The Napoli Suite is one of his rarely played works for solo piano. It comprises three movements, the first and third being dances that frame a slow and melancholic Nocturne.
Programme Notes Part 2
‘H. Molbe’ was the pseudonym for Dr Heinrich Freiherr von Bach. He practised as a barrister in Vienna (probably after Herzogenberg had left the city) while also composing some 200 songs and 140 chamber works. His brothers were perhaps better-known than him; Otto Bach was Director of the Mozarteum in Salzburg, and Alexander von Bach was a prominent Austrian politician.
Alexander also ran a series of ‘Thursday Evenings’ at his home where music would have been played. He had trained as a diplomat, was fascinated with the Orient, and studied several languages, including Arabic. It therefore seems likely that the Air arabe was composed for one such evening. The title has nothing to do with actual Arabian music, it is an example of the exoticism that was part of nineteenth-century Romanticism. As the European upper-middle class became more comfortable, they also became fascinated with the world outside – a place seen as more relaxed, more colourful, more sensual.
No matter that these are simple and wishful stereotypes, they gave Bach an opportunity to indulge in soulful melodies, chromaticism, unusual harmonic changes, and a sensual mood – a mood that he sustains brilliantly throughout the piece. His writing for the instruments, and the balance between them, is also consistently effective. He may have been a part-time composer, but this is a thoroughly professional piece of work.
Heinrich von Herzogenberg was born in Graz, Austria, and lived later in Leipzig.

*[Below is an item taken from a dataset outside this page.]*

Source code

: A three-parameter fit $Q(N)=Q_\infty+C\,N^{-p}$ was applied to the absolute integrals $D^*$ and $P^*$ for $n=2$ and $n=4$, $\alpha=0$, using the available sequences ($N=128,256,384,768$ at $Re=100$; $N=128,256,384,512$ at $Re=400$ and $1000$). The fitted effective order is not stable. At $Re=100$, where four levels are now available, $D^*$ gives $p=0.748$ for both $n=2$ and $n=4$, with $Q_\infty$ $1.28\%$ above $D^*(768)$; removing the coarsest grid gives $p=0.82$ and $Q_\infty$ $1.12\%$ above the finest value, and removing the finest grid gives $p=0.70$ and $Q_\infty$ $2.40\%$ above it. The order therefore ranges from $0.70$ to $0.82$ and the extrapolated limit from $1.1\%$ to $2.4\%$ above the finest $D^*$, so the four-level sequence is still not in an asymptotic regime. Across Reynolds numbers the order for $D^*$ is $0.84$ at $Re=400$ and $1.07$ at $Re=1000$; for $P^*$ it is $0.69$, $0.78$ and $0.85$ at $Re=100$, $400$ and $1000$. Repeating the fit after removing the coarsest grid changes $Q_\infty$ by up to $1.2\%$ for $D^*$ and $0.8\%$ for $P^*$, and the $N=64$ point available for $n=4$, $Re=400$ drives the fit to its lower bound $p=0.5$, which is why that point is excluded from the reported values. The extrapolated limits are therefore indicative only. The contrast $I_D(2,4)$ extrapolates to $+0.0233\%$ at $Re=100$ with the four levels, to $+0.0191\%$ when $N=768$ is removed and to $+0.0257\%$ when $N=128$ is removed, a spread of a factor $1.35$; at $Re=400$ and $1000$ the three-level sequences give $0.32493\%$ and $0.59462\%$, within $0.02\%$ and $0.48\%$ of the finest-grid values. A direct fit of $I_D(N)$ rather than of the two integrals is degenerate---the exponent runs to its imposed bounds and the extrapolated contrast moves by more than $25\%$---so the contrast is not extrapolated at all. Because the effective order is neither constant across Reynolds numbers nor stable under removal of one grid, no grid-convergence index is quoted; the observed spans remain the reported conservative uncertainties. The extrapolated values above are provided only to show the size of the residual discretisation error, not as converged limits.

He was a descendant of an aristocratic French family who moved to Austria after the French Revolution.
His Trio in D major is very similar in style to the trio for violin, horn and piano by Johannes Brahms which was written 24 years earlier in 1865. The three instruments have equal roles in the music and the melody is passed around and shared.
Herzogenberg actually met Brahms personally and they became friends, exchanging many letters about musical and compositional affairs. In 1868 he married Elisabeth von Stockhausen, a pupil Brahms was very fond of. Brahms only once commented on Herzogenberg’s work, saying: “Herzogenberg is able to do more than any of the others.”
The Herzogenbergs frequented the Swiss town of Heiden as their holiday destination, even building a house named Abendroth (sunset) with a view over the Bodensee (Lake Constance). After Elisabeth’s unexpected death Herzogenberg focused his work on church music. Throughout his life he wrote songs for choir, various chamber ensembles, a violin concerto and two symphonies. Several of Herzogenberg’s major works were thought to have been destroyed during World War II but resurfaced during the 1990s.
The programme and the programme notes were put together by the musicians, Immanuel Voigt, Florian Hunziker and Katharina Fritzsche.